Assignment: Below is a listing; repeat exactly the lines from the one containing "<em><b>SelectKBest</b></em>,<br>" to the one containing "<em><b>Unsupervised Learning</b></em>,<br>", both included.

Dataset records:
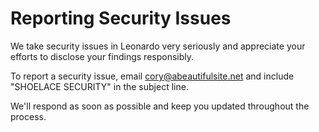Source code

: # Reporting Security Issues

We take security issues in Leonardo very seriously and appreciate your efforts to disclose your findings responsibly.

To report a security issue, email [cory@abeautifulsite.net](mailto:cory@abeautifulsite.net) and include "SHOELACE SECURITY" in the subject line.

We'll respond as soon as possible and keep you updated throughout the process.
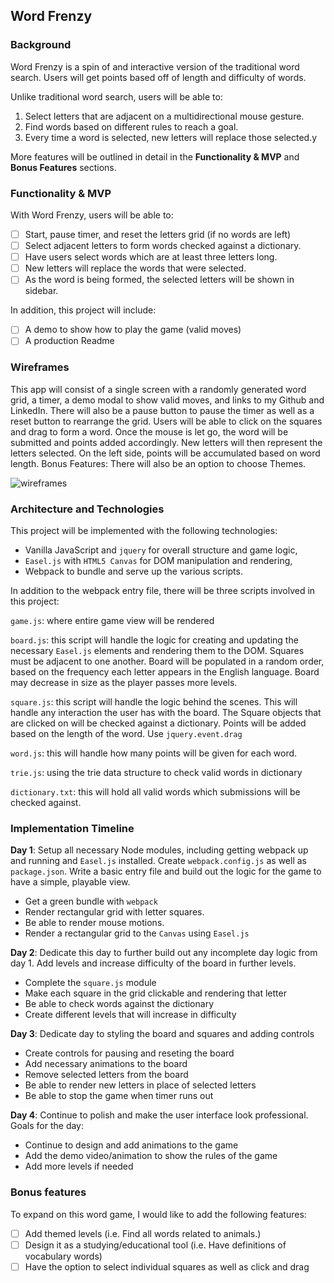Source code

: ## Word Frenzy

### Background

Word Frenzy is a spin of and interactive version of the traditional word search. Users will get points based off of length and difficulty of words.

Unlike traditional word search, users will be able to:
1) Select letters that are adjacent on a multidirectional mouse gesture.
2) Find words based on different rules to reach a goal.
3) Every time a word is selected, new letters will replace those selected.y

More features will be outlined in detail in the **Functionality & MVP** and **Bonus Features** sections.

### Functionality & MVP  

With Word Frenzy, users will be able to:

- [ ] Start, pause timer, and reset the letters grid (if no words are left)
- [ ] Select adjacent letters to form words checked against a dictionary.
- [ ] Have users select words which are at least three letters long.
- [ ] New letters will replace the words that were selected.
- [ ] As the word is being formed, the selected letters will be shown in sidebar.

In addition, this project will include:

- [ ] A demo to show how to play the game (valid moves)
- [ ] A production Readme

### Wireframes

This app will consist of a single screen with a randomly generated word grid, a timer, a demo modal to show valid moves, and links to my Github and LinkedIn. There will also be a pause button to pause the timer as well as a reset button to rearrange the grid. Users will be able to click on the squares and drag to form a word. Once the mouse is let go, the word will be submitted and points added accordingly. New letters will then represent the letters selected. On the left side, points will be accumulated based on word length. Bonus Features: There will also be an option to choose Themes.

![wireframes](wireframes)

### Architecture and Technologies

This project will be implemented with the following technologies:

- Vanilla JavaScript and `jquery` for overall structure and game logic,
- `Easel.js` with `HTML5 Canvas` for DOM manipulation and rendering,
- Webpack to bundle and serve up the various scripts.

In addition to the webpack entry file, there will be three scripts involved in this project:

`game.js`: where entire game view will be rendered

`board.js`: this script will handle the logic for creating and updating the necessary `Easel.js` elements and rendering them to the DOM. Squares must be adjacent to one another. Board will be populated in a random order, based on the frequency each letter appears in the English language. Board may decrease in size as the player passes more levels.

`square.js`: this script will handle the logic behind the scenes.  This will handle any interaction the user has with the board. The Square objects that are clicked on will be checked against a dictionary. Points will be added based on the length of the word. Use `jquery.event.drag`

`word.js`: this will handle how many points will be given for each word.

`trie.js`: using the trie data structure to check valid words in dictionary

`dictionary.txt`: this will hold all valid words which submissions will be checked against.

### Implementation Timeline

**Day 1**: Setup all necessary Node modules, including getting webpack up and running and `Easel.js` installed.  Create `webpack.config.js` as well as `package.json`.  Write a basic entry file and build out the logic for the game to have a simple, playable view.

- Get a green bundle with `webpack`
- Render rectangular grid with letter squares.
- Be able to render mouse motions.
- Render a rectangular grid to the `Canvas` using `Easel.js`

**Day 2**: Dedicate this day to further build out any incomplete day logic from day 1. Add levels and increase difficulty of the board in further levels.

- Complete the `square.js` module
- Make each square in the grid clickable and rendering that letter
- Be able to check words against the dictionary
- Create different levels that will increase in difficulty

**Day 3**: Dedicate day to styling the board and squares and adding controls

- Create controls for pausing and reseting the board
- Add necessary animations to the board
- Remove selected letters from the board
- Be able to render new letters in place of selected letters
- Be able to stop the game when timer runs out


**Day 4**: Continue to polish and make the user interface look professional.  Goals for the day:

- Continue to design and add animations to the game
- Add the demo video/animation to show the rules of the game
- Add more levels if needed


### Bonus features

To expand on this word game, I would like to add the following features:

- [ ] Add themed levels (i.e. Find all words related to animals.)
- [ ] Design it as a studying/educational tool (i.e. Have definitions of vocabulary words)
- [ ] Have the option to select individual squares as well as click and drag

* * *

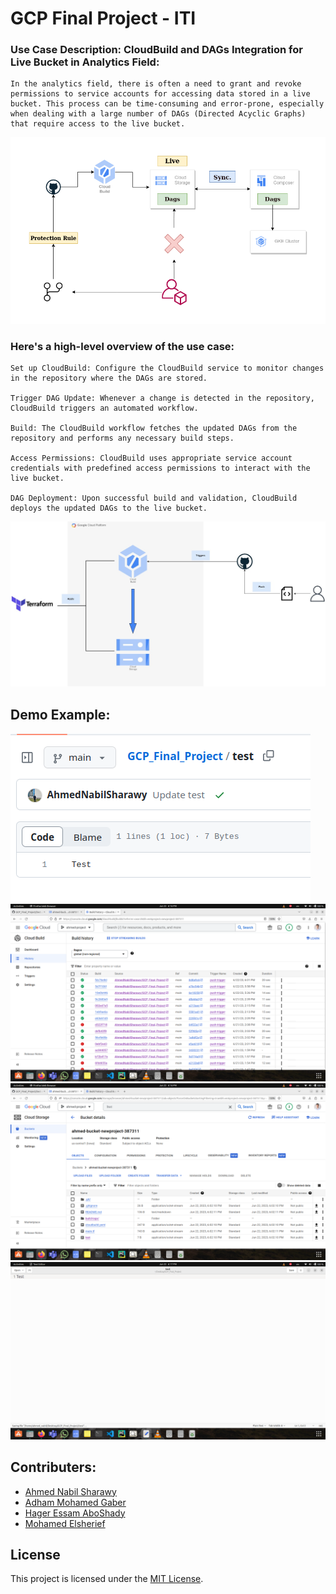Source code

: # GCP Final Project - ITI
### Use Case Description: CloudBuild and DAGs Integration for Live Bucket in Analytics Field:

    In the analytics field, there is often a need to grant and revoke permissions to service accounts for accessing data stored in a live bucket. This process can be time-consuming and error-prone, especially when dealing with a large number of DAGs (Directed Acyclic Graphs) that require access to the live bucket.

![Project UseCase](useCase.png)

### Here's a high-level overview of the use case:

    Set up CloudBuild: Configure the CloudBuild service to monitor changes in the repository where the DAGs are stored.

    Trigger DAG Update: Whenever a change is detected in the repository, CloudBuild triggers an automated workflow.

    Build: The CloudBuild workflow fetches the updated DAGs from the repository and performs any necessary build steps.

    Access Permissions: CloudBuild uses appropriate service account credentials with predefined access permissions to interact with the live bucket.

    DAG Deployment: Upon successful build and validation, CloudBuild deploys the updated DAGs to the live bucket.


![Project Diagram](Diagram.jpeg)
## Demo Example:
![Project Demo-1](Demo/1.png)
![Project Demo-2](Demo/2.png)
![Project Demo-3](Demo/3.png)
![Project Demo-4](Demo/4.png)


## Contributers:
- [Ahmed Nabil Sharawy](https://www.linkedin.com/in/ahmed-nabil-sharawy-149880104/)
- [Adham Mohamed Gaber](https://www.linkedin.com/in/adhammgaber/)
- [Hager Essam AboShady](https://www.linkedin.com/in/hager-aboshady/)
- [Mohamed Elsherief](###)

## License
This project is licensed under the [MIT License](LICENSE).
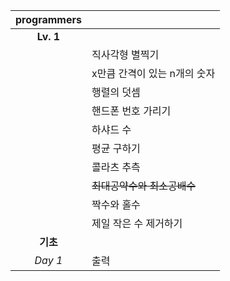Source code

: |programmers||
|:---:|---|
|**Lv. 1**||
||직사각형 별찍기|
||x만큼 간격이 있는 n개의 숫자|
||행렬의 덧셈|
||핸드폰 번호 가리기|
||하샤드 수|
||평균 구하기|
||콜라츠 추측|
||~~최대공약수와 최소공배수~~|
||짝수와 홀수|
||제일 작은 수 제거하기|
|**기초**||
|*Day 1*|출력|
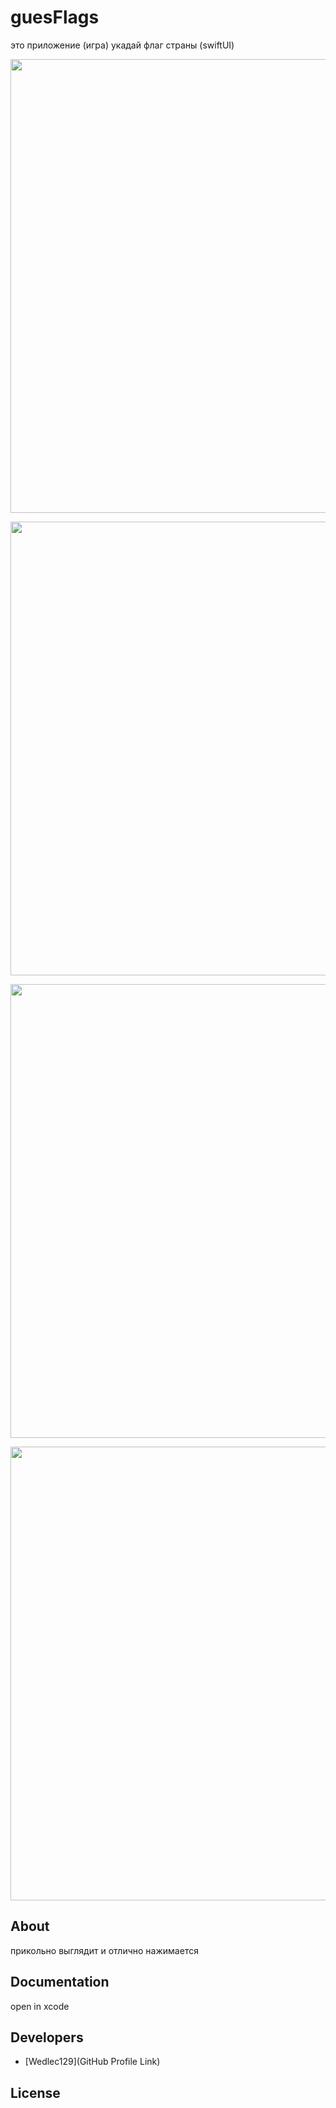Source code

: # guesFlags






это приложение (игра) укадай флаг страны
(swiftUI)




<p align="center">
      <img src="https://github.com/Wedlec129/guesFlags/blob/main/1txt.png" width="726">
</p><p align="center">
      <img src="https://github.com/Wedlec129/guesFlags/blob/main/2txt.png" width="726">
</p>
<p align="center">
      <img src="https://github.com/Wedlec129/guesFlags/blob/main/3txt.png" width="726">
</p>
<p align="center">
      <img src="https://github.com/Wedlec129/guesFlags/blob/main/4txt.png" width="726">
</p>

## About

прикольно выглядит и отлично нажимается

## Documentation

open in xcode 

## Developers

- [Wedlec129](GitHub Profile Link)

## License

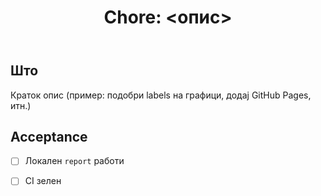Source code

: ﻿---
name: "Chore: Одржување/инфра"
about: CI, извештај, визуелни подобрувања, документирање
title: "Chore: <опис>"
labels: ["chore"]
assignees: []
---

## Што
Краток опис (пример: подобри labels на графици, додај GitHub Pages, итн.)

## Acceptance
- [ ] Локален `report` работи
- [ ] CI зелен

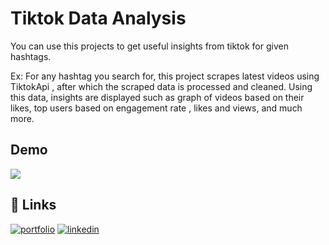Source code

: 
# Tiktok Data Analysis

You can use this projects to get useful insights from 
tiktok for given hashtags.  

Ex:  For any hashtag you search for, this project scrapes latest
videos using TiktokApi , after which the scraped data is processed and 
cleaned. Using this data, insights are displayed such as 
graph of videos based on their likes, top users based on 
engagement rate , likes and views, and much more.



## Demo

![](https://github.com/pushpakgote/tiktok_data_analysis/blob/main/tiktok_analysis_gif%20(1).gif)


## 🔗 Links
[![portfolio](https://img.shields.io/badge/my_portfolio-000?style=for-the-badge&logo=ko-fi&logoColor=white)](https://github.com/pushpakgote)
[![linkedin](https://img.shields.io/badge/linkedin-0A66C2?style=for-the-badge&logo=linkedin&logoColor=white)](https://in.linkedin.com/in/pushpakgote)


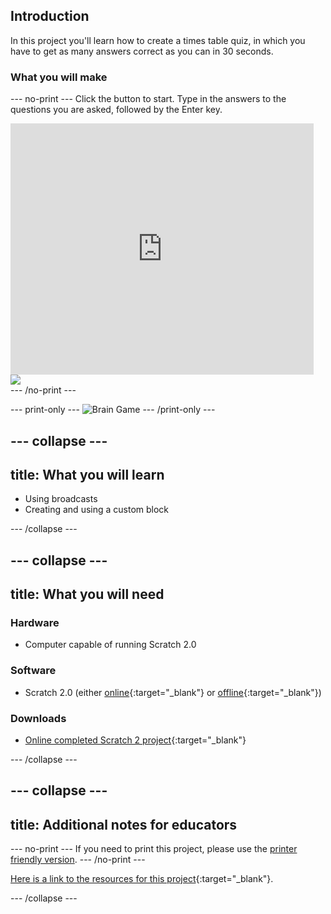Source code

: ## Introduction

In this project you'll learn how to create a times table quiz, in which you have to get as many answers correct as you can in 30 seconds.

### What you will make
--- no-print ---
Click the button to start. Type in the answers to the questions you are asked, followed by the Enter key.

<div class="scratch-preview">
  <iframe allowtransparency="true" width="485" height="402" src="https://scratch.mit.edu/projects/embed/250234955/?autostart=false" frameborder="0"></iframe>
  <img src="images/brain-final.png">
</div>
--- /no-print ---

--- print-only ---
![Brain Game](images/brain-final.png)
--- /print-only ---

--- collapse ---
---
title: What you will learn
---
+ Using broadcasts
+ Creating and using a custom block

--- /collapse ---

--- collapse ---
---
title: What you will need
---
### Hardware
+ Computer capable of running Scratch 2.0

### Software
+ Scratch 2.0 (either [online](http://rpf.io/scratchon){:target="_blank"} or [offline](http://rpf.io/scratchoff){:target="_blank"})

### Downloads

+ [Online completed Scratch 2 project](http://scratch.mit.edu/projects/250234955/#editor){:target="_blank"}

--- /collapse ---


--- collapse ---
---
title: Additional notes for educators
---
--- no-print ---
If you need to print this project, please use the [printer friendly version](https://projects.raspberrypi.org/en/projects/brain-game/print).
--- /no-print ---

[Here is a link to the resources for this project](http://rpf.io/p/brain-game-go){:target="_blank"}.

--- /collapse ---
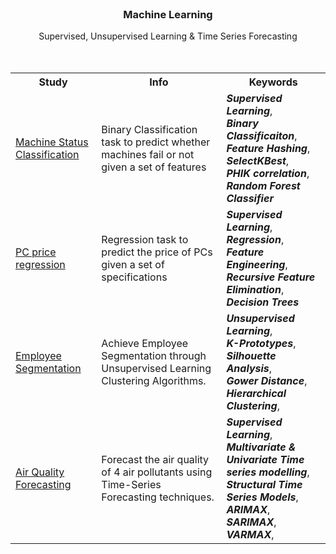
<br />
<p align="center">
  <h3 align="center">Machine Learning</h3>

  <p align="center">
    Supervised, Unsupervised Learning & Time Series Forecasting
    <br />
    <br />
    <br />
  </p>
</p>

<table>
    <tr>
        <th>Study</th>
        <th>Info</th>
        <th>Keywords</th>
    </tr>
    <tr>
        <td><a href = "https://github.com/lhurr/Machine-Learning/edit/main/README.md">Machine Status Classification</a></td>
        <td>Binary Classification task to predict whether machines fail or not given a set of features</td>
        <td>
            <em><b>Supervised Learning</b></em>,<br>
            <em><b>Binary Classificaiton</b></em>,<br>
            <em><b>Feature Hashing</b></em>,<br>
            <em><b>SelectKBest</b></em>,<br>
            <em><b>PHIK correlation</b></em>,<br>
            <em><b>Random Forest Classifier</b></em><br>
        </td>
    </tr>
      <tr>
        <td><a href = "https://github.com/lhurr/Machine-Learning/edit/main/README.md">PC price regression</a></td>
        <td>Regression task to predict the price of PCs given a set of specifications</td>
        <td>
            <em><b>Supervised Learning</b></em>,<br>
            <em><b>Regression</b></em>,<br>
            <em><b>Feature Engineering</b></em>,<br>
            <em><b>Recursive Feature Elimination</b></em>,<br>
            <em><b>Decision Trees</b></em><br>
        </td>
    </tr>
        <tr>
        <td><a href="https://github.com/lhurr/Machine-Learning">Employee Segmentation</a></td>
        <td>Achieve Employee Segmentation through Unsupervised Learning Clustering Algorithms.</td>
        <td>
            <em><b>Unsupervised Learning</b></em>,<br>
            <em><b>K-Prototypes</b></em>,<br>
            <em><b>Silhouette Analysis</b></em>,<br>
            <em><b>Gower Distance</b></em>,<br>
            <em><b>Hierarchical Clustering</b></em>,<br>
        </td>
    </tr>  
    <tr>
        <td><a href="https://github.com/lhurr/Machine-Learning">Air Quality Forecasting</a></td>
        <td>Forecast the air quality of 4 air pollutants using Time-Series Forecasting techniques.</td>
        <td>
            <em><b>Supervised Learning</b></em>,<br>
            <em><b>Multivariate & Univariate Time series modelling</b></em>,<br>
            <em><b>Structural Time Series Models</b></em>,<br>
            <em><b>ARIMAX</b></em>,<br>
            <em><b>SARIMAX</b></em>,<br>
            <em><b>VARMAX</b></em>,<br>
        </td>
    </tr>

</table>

...

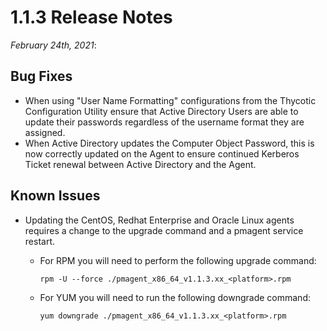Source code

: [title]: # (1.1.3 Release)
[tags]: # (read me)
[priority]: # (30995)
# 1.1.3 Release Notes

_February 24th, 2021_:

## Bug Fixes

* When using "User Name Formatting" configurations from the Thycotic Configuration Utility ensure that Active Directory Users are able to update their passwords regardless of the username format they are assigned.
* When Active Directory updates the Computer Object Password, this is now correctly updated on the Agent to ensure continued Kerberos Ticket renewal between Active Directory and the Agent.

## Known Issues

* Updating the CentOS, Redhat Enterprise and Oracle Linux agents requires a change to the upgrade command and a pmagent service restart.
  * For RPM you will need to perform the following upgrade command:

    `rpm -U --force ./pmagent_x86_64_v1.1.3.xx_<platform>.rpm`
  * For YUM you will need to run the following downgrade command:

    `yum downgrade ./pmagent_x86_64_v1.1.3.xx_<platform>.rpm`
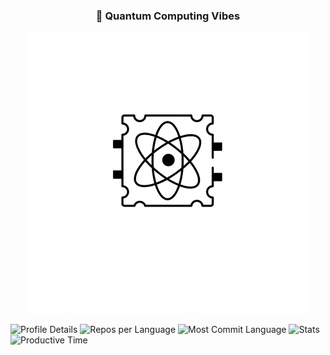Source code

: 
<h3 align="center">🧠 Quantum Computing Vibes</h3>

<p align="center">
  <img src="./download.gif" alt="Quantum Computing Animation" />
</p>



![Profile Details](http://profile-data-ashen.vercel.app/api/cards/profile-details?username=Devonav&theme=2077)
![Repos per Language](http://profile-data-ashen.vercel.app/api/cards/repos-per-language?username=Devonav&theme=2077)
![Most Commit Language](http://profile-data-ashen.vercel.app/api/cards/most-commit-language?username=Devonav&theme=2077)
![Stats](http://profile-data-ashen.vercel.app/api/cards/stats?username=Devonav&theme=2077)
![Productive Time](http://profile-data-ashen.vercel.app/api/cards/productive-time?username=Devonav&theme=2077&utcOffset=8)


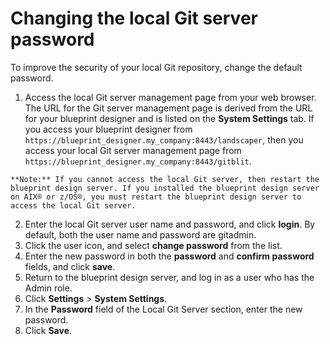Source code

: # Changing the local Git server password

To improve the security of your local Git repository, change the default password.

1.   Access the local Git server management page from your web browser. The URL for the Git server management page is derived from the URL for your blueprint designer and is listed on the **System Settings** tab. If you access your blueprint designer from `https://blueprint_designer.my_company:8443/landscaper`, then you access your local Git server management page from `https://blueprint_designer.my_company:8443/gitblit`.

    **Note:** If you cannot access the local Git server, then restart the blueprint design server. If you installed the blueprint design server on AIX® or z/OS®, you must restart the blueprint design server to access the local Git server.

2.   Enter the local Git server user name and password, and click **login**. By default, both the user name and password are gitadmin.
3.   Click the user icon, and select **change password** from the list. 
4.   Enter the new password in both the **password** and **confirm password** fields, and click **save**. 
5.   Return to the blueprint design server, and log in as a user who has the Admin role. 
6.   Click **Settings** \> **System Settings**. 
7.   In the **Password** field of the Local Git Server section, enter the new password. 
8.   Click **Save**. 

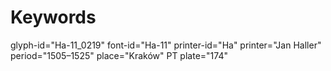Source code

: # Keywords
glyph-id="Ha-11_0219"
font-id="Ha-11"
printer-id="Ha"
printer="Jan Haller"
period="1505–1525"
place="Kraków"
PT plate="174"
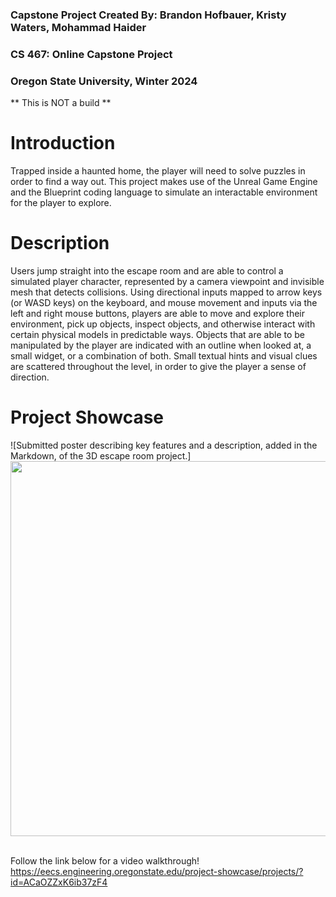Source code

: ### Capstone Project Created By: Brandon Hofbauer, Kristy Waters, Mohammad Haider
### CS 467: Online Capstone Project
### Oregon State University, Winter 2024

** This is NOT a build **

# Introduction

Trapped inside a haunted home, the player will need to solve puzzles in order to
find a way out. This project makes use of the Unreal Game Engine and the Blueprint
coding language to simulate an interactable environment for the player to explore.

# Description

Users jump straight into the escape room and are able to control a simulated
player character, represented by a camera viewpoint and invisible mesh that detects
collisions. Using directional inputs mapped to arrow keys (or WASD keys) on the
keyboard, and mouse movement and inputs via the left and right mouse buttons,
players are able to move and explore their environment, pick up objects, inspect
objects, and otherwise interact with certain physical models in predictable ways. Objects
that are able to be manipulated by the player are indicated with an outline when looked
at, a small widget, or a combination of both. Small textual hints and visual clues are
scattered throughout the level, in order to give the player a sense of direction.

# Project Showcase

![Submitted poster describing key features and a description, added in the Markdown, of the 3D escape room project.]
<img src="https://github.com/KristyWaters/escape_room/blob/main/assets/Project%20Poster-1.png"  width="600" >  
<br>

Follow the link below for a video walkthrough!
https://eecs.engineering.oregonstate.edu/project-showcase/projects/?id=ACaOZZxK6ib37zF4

Answer below:
            <em><b>SelectKBest</b></em>,<br>
            <em><b>PHIK correlation</b></em>,<br>
            <em><b>Random Forest Classifier</b></em><br>
        </td>
    </tr>
      <tr>
        <td><a href = "https://github.com/lhurr/Machine-Learning/edit/main/README.md">PC price regression</a></td>
        <td>Regression task to predict the price of PCs given a set of specifications</td>
        <td>
            <em><b>Supervised Learning</b></em>,<br>
            <em><b>Regression</b></em>,<br>
            <em><b>Feature Engineering</b></em>,<br>
            <em><b>Recursive Feature Elimination</b></em>,<br>
            <em><b>Decision Trees</b></em><br>
        </td>
    </tr>
        <tr>
        <td><a href="https://github.com/lhurr/Machine-Learning">Employee Segmentation</a></td>
        <td>Achieve Employee Segmentation through Unsupervised Learning Clustering Algorithms.</td>
        <td>
            <em><b>Unsupervised Learning</b></em>,<br>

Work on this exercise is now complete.